Add a Stack Allocation API #26999

cfriedt · 2020-07-20T21:43:53Z

Relates to #24714

We want an API such that we can pass in a desired stack size, and a suitably aligned pointer to a stack object will be returned, with all reserved space, alignment, and permissions considerations taken care of.

andrewboie · 2020-07-20T22:40:56Z

With the updates to sys_heap this shouldn't be hard, one of my PRs needs to go in #24714 and then it should be easy.

andrewboie · 2020-08-13T17:23:28Z

For cases where user mode compatibility is not needed, for a stack with requested buffer size N just allocate a blob with size Z_KERNEL_STACK_SIZE_ADJUST(N) and aligned to Z_KERNEL_STACK_OBJ_ALIGN.

To get this completely working with user mode the following steps need to be taken:

At creation time it must be decided whether the created stack will have the capability to host a user thread, or only a supervisor thread.
To create a stack with requested size N, requires reserving a memory region of size X with alignment Y, where both X and Y are functions of N that vary per-arch.
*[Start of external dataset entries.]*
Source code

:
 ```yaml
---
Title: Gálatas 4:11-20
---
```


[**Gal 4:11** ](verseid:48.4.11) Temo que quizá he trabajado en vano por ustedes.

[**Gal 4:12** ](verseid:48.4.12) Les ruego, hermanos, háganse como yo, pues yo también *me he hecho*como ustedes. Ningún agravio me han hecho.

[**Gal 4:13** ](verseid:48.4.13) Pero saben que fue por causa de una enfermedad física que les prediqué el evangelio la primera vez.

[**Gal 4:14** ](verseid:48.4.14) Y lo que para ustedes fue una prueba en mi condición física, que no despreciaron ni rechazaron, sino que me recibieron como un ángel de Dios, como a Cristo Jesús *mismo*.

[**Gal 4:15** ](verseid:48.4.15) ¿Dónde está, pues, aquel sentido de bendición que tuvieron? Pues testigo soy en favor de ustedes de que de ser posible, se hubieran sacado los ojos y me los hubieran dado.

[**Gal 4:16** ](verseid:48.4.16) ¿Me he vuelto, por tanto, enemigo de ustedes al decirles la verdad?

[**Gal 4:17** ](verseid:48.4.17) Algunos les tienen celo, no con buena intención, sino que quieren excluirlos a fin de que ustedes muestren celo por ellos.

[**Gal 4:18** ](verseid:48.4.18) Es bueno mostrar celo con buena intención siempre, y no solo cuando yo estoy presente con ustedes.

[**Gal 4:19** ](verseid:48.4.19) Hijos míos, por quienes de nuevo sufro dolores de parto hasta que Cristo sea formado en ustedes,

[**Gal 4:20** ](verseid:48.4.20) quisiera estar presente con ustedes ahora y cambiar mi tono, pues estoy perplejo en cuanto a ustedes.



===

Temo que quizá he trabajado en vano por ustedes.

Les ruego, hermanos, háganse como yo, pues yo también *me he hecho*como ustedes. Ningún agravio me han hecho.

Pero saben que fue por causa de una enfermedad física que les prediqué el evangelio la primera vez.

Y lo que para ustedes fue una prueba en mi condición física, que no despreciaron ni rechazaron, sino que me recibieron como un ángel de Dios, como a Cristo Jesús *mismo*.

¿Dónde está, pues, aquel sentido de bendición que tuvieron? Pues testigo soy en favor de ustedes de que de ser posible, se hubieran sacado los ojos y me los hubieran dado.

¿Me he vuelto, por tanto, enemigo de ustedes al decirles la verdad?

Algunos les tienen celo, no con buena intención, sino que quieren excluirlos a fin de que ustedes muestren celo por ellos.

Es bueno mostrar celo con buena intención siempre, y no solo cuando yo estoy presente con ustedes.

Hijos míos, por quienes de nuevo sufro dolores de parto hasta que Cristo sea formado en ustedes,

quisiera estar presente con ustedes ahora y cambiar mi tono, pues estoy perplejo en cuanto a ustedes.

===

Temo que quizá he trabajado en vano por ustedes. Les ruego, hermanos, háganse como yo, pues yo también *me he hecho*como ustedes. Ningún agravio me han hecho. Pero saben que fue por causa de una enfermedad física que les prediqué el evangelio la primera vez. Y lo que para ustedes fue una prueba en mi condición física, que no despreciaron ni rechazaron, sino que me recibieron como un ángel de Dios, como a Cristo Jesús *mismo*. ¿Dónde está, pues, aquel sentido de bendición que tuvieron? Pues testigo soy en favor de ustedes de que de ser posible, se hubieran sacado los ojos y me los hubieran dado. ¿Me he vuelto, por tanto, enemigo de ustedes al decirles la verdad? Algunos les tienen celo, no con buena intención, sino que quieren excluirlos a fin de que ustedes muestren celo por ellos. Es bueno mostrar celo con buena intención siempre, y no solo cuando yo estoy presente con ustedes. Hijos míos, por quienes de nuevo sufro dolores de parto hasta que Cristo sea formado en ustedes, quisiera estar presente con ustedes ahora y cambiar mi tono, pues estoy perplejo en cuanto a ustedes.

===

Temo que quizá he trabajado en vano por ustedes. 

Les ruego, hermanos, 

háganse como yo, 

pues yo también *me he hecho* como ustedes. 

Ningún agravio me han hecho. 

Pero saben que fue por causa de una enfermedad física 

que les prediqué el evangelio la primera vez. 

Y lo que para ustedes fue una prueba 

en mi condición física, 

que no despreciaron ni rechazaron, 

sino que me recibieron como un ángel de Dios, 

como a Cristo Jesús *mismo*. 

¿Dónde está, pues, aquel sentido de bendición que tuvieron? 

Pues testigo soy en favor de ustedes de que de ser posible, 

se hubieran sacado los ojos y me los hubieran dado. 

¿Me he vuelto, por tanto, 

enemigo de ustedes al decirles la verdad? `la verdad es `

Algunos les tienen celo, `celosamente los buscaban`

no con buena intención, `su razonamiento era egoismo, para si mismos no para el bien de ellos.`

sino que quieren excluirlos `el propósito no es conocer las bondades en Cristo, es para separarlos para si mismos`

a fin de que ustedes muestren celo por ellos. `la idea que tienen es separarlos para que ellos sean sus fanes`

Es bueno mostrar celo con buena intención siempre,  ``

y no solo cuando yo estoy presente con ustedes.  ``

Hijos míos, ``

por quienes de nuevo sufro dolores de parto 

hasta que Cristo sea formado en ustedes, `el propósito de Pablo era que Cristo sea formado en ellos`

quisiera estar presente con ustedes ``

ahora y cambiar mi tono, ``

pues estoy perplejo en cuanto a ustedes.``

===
We now have macros to help with this:
- For size, X = Z_THREAD_STACK_SIZE_ADJUST(N) or X = Z_KERNEL_STACK_SIZE_ADJUST(N), for user and supervisor-only stacks respectively
- For alignment, Y = Z_THREAD_STACK_OBJ_ALIGN(N) or Y = Z_KERNEL_STACK_OBJ_ALIGN, for user and supervisor-only stacks respectively. In the latter case, the alignment is not a function of N.
If the stack can host user thread, kernel object metadata must be set up properly
- A struct z_object metadata must be created for the stack object and placed within the dynamic tables, this is handled by z_dynamic_object_create()
- If CONFIG_GEN_PRIV_STACKS=y, then the privilege mode stack memory must also be allocated, this is a fixed-size kernel-only stack. A struct z_stack_data must also be allocated and properly configured.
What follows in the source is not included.